** How to complete this task **
Whenever a line in the records below holds the string "disadvantage", copy it out.

Plain-text document sources:
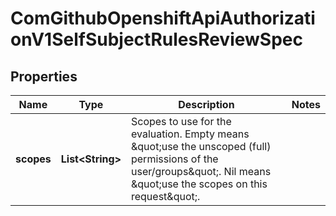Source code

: 
# ComGithubOpenshiftApiAuthorizationV1SelfSubjectRulesReviewSpec

## Properties
Name | Type | Description | Notes
------------ | ------------- | ------------- | -------------
**scopes** | **List&lt;String&gt;** | Scopes to use for the evaluation.  Empty means \&quot;use the unscoped (full) permissions of the user/groups\&quot;. Nil means \&quot;use the scopes on this request\&quot;. | 




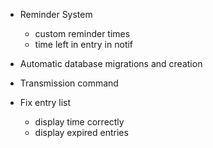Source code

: - Reminder System
  - custom reminder times
  - time left in entry in notif


- Automatic database migrations and creation
- Transmission command

- Fix entry list
  - display time correctly
  - display expired entries
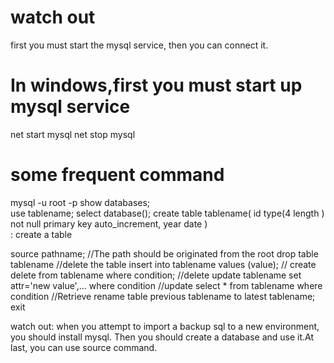 # watch out
first you must start the mysql service, then you can connect it.

# In windows,first you must start up mysql service
net start mysql
net stop mysql

# some frequent command
mysql -u root -p
show databases;   
use tablename;
select database();
create table tablename(
  id type(4 length ) not null primary key auto_increment,
  year date
)                     
: create a table

source pathname; //The path should be originated from the root 
drop table tablename  //delete the table
insert into tablename values (value); // create
delete from tablename where condition;  //delete
update tablename set attr='new value',… where condition  //update
select * from tablename where condition  //Retrieve
rename table previous tablename to latest tablename;
exit

watch out:
when you attempt to import a backup sql to a new environment, you should install mysql.
Then you should create a database and use it.At last, you can use source command.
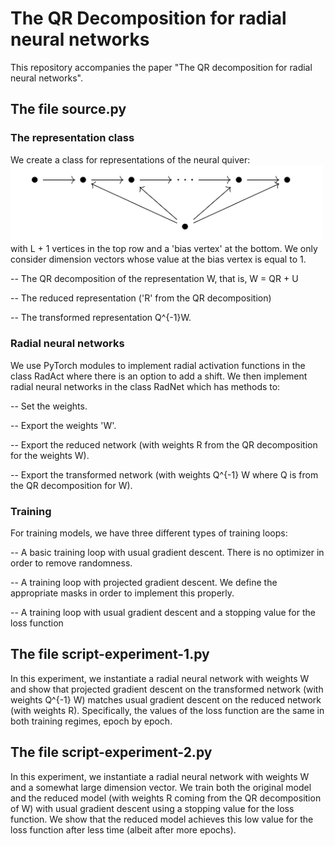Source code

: # The QR Decomposition for radial neural networks

This repository accompanies the paper "The QR decomposition for radial neural networks".

## The file source.py

### The representation class

We create a class for representations of the neural quiver:
<img src="neural-quiver.png" alt="drawing" width="500"/>
with L + 1 vertices in the top row and a 'bias vertex' at the bottom. We only consider dimension vectors whose value at the bias vertex is equal to 1.  

-- The QR decomposition of the representation W, that is, W = QR + U

-- The reduced representation ('R' from the QR decomposition)

-- The transformed representation Q^{-1}W.

### Radial neural networks

We use PyTorch modules to implement radial activation functions in the class RadAct where there is an option to add a shift. We then implement radial neural networks in the class RadNet which has methods to:

-- Set the weights.

-- Export the weights 'W'.

-- Export the reduced network (with weights R from the QR decomposition for the weights W).

-- Export the transformed network (with weights Q^{-1} W where Q is from the QR decomposition for W).

### Training

For training models, we have three different types of training loops:

-- A basic training loop with usual gradient descent. There is no optimizer in order to remove randomness. 

-- A training loop with projected gradient descent. We define the appropriate masks in order to implement this properly. 

-- A training loop with usual gradient descent and a stopping value for the loss function

## The file script-experiment-1.py

In this experiment, we instantiate a radial neural network with weights W and show that projected gradient descent on the transformed network (with weights Q^{-1} W) matches usual gradient descent on the reduced network (with weights R). Specifically, the values of the loss function are the same in both training regimes, epoch by epoch. 


## The file script-experiment-2.py

In this experiment, we instantiate a radial neural network with weights W and a somewhat large dimension vector. We train both the original model and the reduced model (with weights R coming from the QR decomposition of W) with usual gradient descent using a stopping value for the loss function. We show that the reduced model achieves this low value for the loss function after less time (albeit after more epochs).

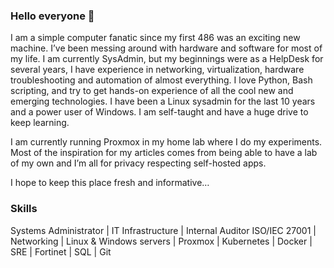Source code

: ### Hello everyone 👋


I am a simple computer fanatic since my first 486 was an exciting new machine. I’ve been messing around with hardware and software for most of my life. I am currently SysAdmin, but my beginnings were as a HelpDesk for several years, I have experience in networking, virtualization, hardware troubleshooting and automation of almost everything. I love Python, Bash scripting, and try to get hands-on experience of all the cool new and emerging technologies. I have been a Linux sysadmin for the last 10 years and a power user of Windows. I am self-taught and have a huge drive to keep learning.

I am currently running Proxmox in my home lab where I do my experiments. Most of the inspiration for my articles comes from being able to have a lab of my own and I’m all for privacy respecting self-hosted apps.

I hope to keep this place fresh and informative…

### Skills
Systems Administrator | IT Infrastructure | Internal Auditor ISO/IEC 27001 | Networking | Linux & Windows servers | Proxmox | Kubernetes | Docker | SRE | Fortinet | SQL | Git
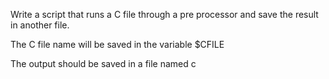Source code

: Write a script that runs a C file through a pre processor and save the result in another file.

The C file name will be saved in the variable $CFILE

The output should be saved in a file named c
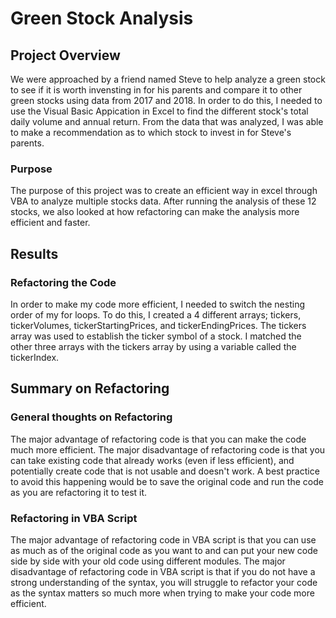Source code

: # Green Stock Analysis

## Project Overview

We were approached by a friend named Steve to help analyze a green stock to see if it is worth invensting in for his parents and compare it to other green stocks using data from 2017 and 2018. In order to do this, I needed to use the Visual Basic Appication in Excel to find the different
stock's total daily volume and annual return.  From the data that was analyzed, I was able to make a recommendation as to which stock to invest in for Steve's parents.

### Purpose

The purpose of this project was to create an efficient way in excel through VBA to analyze multiple stocks data.  After running the analysis of these 12 stocks, we also looked at how refactoring can make the analysis more efficient and faster.

## Results

### Refactoring the Code

In order to make my code more efficient, I needed to switch the nesting order of my for loops. To do this,
I created a 4 different arrays; tickers, tickerVolumes, tickerStartingPrices, and tickerEndingPrices. 
The tickers array was used to establish the ticker symbol of a stock. I matched the other three arrays 
with the tickers array by using a variable called the tickerIndex. 

## Summary on Refactoring 

### General thoughts on Refactoring

The major advantage of refactoring code is that you can make the code much more efficient. The major disadvantage of refactoring code is that you can take existing code that already works (even if less efficient), and potentially create code that is not usable and doesn't work. A best practice to avoid this happening would be to save the original code and run the code as you are refactoring it to test it.

### Refactoring in VBA Script

The major advantage of refactoring code in VBA script is that you can use as much as of the original code as you want to and can put your new code side by side with your old code using different modules. The major disadvantage of refactoring code in VBA script is that if you do not have a strong understanding of the syntax, you will struggle to refactor your code as the syntax matters so much more when trying to make your code more efficient. 


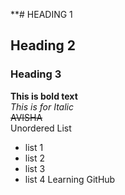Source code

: **# HEADING 1
## Heading 2
### Heading 3
**This is bold text**
<br/>
_This is for Italic_
<br/>
~~AVISHA~~
<br/>
Unordered List
<br/>
- list 1
- list 2
- list 3
- list 4
Learning GitHub
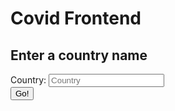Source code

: # Covid Frontend

<script>
function country(){
    var country_name = document.getElementById("country").value;
    const url = "https://csa.rebeccaaa.tk/api/covid/daily/";
    fetch(url)
        // response is a RESTful "promise" on any successful fetch
        .then(response => {
        // check for response errors
        if (response.status !== 200) {
            error('GET API response failure: ' + response.status);
            return;
        }
        // valid response will have JSON data
        response.json().then(data => {
            console.log(data);
            for (const row of data) {
                if (country_name = data.country_name){
                    document.getElementById("cases").innerHTML = data.cases;
                }
        
            }



                            
        })
    })

}
</script>




<h2>Enter a country name</h2>
<label for="country">Country:</label>
<input type="text" id="country" name="country" placeholder="Country">
<br>
<button onclick="country()">Go!</button> 
<br>
<h3 id="cases"></h3>
<br>
<br>
 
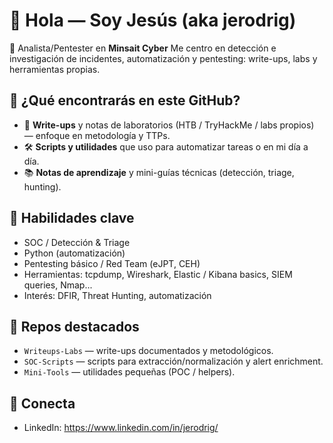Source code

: # 👋 Hola — Soy Jesús (aka **jerodrig**)

🔐 Analista/Pentester en **Minsait Cyber** 
Me centro en detección e investigación de incidentes, automatización y pentesting: write-ups, labs y herramientas propias.

## 🧭 ¿Qué encontrarás en este GitHub?
- 📝 **Write-ups** y notas de laboratorios (HTB / TryHackMe / labs propios) — enfoque en metodología y TTPs.
- 🛠️ **Scripts y utilidades** que uso para automatizar tareas o en mi día a día.  
- 📚 **Notas de aprendizaje** y mini-guías técnicas (detección, triage, hunting).

## 🔧 Habilidades clave
- SOC / Detección & Triage
- Python (automatización)
- Pentesting básico / Red Team (eJPT, CEH)
- Herramientas: tcpdump, Wireshark, Elastic / Kibana basics, SIEM queries, Nmap...
- Interés: DFIR, Threat Hunting, automatización

## 📌 Repos destacados
- `Writeups-Labs` — write-ups documentados y metodológicos.  
- `SOC-Scripts` — scripts para extracción/normalización y alert enrichment.  
- `Mini-Tools` — utilidades pequeñas (POC / helpers).

## 🔗 Conecta
- LinkedIn: https://www.linkedin.com/in/jerodrig/
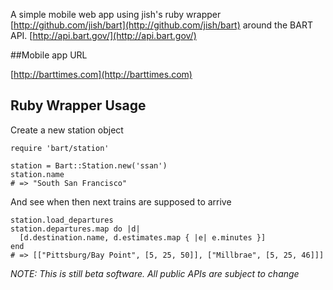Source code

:
A simple mobile web app using jish's ruby wrapper [http://github.com/jish/bart](http://github.com/jish/bart) around the BART API. [http://api.bart.gov/](http://api.bart.gov/)

##Mobile app URL

[http://barttimes.com](http://barttimes.com)

## Ruby Wrapper Usage

Create a new station object

    require 'bart/station'

    station = Bart::Station.new('ssan')
    station.name
    # => "South San Francisco"

And see when then next trains are supposed to arrive

    station.load_departures
    station.departures.map do |d|
      [d.destination.name, d.estimates.map { |e| e.minutes }]
    end
    # => [["Pittsburg/Bay Point", [5, 25, 50]], ["Millbrae", [5, 25, 46]]]

_NOTE: This is still beta software. All public APIs are subject to change_
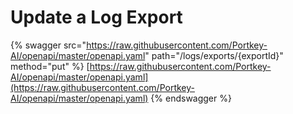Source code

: # Update a Log Export

{% swagger src="https://raw.githubusercontent.com/Portkey-AI/openapi/master/openapi.yaml" path="/logs/exports/{exportId}" method="put" %}
[https://raw.githubusercontent.com/Portkey-AI/openapi/master/openapi.yaml](https://raw.githubusercontent.com/Portkey-AI/openapi/master/openapi.yaml)
{% endswagger %}
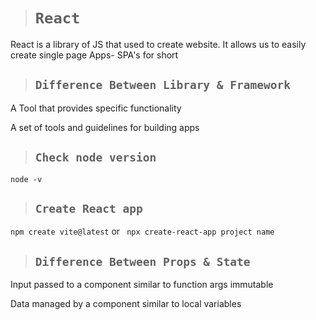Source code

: ># `React`
React is a library of JS that used to create website. It allows us to easily create single page Apps- SPA's for short

>## `Difference Between Library & Framework`
A Tool that provides specific functionality

A set of tools and guidelines for building apps

>## `Check node version`
`node -v`

>## `Create React app`


`npm create vite@latest` or ` npx create-react-app project name`




>## `Difference Between Props & State`
Input passed to a component similar to function args immutable

Data managed by a component similar to local variables




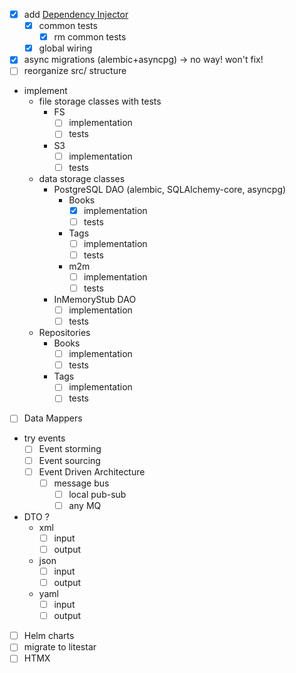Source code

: * [x] add [Dependency Injector](https://python-dependency-injector.ets-labs.org/)
  * [x] common tests
    * [x] rm common tests
  * [x] global wiring
* [x] async migrations (alembic+asyncpg) -> no way! won't fix!
* [ ] reorganize src/ structure
* implement
  * file storage classes with tests
    * FS
      * [ ] implementation
      * [ ] tests
    * S3
      * [ ] implementation
      * [ ] tests
  * data storage classes
    * PostgreSQL DAO (alembic, SQLAlchemy-core, asyncpg)
      * Books
        * [x] implementation
        * [ ] tests
      * Tags
        * [ ] implementation
        * [ ] tests
      * m2m
        * [ ] implementation
        * [ ] tests
    * InMemoryStub DAO
      * [ ] implementation
      * [ ] tests
  * Repositories
    * Books
      * [ ] implementation
      * [ ] tests
    * Tags
      * [ ] implementation
      * [ ] tests
* [ ] Data Mappers
* try events
  * [ ] Event storming
  * [ ] Event sourcing
  * [ ] Event Driven Architecture
    * [ ] message bus 
      * [ ] local pub-sub
      * [ ] any MQ
* DTO ?
  * xml
    * [ ] input
    * [ ] output
  * json
    * [ ] input
    * [ ] output
  * yaml
    * [ ] input
    * [ ] output
* [ ] Helm charts
* [ ] migrate to litestar
* [ ] HTMX
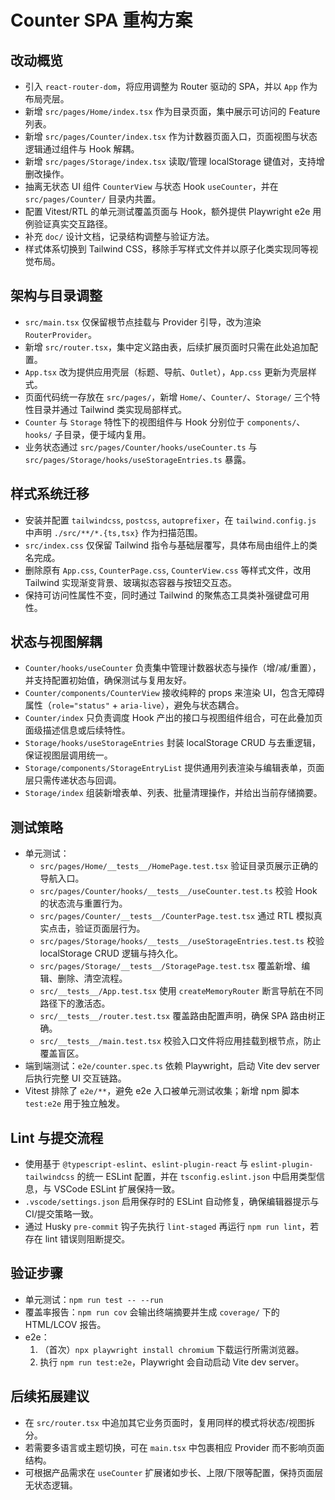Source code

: # Counter SPA 重构方案

## 改动概览
- 引入 `react-router-dom`，将应用调整为 Router 驱动的 SPA，并以 `App` 作为布局壳层。
- 新增 `src/pages/Home/index.tsx` 作为目录页面，集中展示可访问的 Feature 列表。
- 新增 `src/pages/Counter/index.tsx` 作为计数器页面入口，页面视图与状态逻辑通过组件与 Hook 解耦。
- 新增 `src/pages/Storage/index.tsx` 读取/管理 localStorage 键值对，支持增删改操作。
- 抽离无状态 UI 组件 `CounterView` 与状态 Hook `useCounter`，并在 `src/pages/Counter/` 目录内共置。
- 配置 Vitest/RTL 的单元测试覆盖页面与 Hook，额外提供 Playwright e2e 用例验证真实交互路径。
- 补充 `doc/` 设计文档，记录结构调整与验证方法。
- 样式体系切换到 Tailwind CSS，移除手写样式文件并以原子化类实现同等视觉布局。

## 架构与目录调整
- `src/main.tsx` 仅保留根节点挂载与 Provider 引导，改为渲染 `RouterProvider`。
- 新增 `src/router.tsx`，集中定义路由表，后续扩展页面时只需在此处追加配置。
- `App.tsx` 改为提供应用壳层（标题、导航、`Outlet`），`App.css` 更新为壳层样式。
- 页面代码统一存放在 `src/pages/`，新增 `Home/`、`Counter/`、`Storage/` 三个特性目录并通过 Tailwind 类实现局部样式。
- `Counter` 与 `Storage` 特性下的视图组件与 Hook 分别位于 `components/`、`hooks/` 子目录，便于域内复用。
- 业务状态通过 `src/pages/Counter/hooks/useCounter.ts` 与 `src/pages/Storage/hooks/useStorageEntries.ts` 暴露。

## 样式系统迁移
- 安装并配置 `tailwindcss`, `postcss`, `autoprefixer`，在 `tailwind.config.js` 中声明 `./src/**/*.{ts,tsx}` 作为扫描范围。
- `src/index.css` 仅保留 Tailwind 指令与基础层覆写，具体布局由组件上的类名完成。
- 删除原有 `App.css`, `CounterPage.css`, `CounterView.css` 等样式文件，改用 Tailwind 实现渐变背景、玻璃拟态容器与按钮交互态。
- 保持可访问性属性不变，同时通过 Tailwind 的聚焦态工具类补强键盘可用性。

## 状态与视图解耦
- `Counter/hooks/useCounter` 负责集中管理计数器状态与操作（增/减/重置），并支持配置初始值，确保测试与复用友好。
- `Counter/components/CounterView` 接收纯粹的 props 来渲染 UI，包含无障碍属性（`role="status"` + `aria-live`），避免与状态耦合。
- `Counter/index` 只负责调度 Hook 产出的接口与视图组件组合，可在此叠加页面级描述信息或后续特性。
- `Storage/hooks/useStorageEntries` 封装 localStorage CRUD 与去重逻辑，保证视图层调用统一。
- `Storage/components/StorageEntryList` 提供通用列表渲染与编辑表单，页面层只需传递状态与回调。
- `Storage/index` 组装新增表单、列表、批量清理操作，并给出当前存储摘要。

## 测试策略
- 单元测试：
  - `src/pages/Home/__tests__/HomePage.test.tsx` 验证目录页展示正确的导航入口。
  - `src/pages/Counter/hooks/__tests__/useCounter.test.ts` 校验 Hook 的状态流与重置行为。
  - `src/pages/Counter/__tests__/CounterPage.test.tsx` 通过 RTL 模拟真实点击，验证页面层行为。
  - `src/pages/Storage/hooks/__tests__/useStorageEntries.test.ts` 校验 localStorage CRUD 逻辑与持久化。
  - `src/pages/Storage/__tests__/StoragePage.test.tsx` 覆盖新增、编辑、删除、清空流程。
  - `src/__tests__/App.test.tsx` 使用 `createMemoryRouter` 断言导航在不同路径下的激活态。
  - `src/__tests__/router.test.tsx` 覆盖路由配置声明，确保 SPA 路由树正确。
  - `src/__tests__/main.test.tsx` 校验入口文件将应用挂载到根节点，防止覆盖盲区。
- 端到端测试：`e2e/counter.spec.ts` 依赖 Playwright，启动 Vite dev server 后执行完整 UI 交互链路。
- Vitest 排除了 `e2e/**`，避免 e2e 入口被单元测试收集；新增 npm 脚本 `test:e2e` 用于独立触发。

## Lint 与提交流程
- 使用基于 `@typescript-eslint`、`eslint-plugin-react` 与 `eslint-plugin-tailwindcss` 的统一 ESLint 配置，并在 `tsconfig.eslint.json` 中启用类型信息，与 VSCode ESLint 扩展保持一致。
- `.vscode/settings.json` 启用保存时的 ESLint 自动修复，确保编辑器提示与 CI/提交策略一致。
- 通过 Husky `pre-commit` 钩子先执行 `lint-staged` 再运行 `npm run lint`，若存在 lint 错误则阻断提交。

## 验证步骤
- 单元测试：`npm run test -- --run`
- 覆盖率报告：`npm run cov` 会输出终端摘要并生成 `coverage/` 下的 HTML/LCOV 报告。
- e2e：
  1. （首次）`npx playwright install chromium` 下载运行所需浏览器。
  2. 执行 `npm run test:e2e`，Playwright 会自动启动 Vite dev server。

## 后续拓展建议
- 在 `src/router.tsx` 中追加其它业务页面时，复用同样的模式将状态/视图拆分。
- 若需要多语言或主题切换，可在 `main.tsx` 中包裹相应 Provider 而不影响页面结构。
- 可根据产品需求在 `useCounter` 扩展诸如步长、上限/下限等配置，保持页面层无状态逻辑。
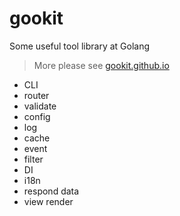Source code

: # gookit

Some useful tool library at Golang

> More please see [gookit.github.io](https://gookit.github.io)

- CLI
- router
- validate
- config
- log
- cache
- event
- filter
- DI
- i18n
- respond data
- view render

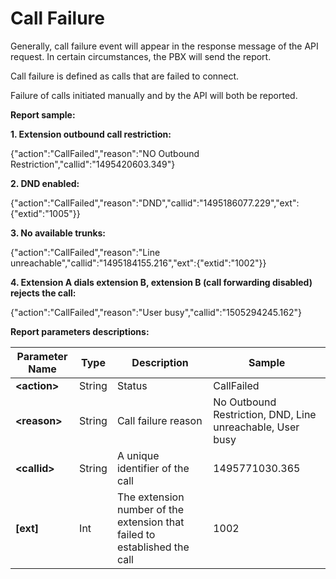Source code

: # Call Failure

Generally, call failure event will appear in the response message of the API request. In certain circumstances, the PBX will send the report.

Call failure is defined as calls that are failed to connect.

Failure of calls initiated manually and by the API will both be reported.

**Report sample:**

**1. Extension outbound call restriction:**

{"action":"CallFailed","reason":"NO Outbound Restriction","callid":"1495420603.349"}

**2. DND enabled:**

{"action":"CallFailed","reason":"DND","callid":"1495186077.229","ext":{"extid":"1005"}}

**3. No available trunks:**

{"action":"CallFailed","reason":"Line unreachable","callid":"1495184155.216","ext":{"extid":"1002"}}

**4. Extension A dials extension B, extension B \(call forwarding disabled\) rejects the call:**

{"action":"CallFailed","reason":"User busy","callid":"1505294245.162"}

**Report parameters descriptions:**

| **Parameter Name** | **Type** | **Description** | **Sample** |
| --- | --- | --- | --- |
| **&lt;action&gt;** | String | Status | CallFailed |
| **&lt;reason&gt;** | String | Call failure reason | No Outbound Restriction, DND, Line unreachable, User busy |
| **&lt;callid&gt;** | String | A unique identifier of the call | 1495771030.365 |
| **\[ext\]** | Int | The extension number of the extension that failed to established the call | 1002 |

** Answer section **
The major advantage of refactoring code is that you can make the code much more efficient. The major disadvantage of refactoring code is that you can take existing code that already works (even if less efficient), and potentially create code that is not usable and doesn't work. A best practice to avoid this happening would be to save the original code and run the code as you are refactoring it to test it.
The major advantage of refactoring code in VBA script is that you can use as much as of the original code as you want to and can put your new code side by side with your old code using different modules. The major disadvantage of refactoring code in VBA script is that if you do not have a strong understanding of the syntax, you will struggle to refactor your code as the syntax matters so much more when trying to make your code more efficient. 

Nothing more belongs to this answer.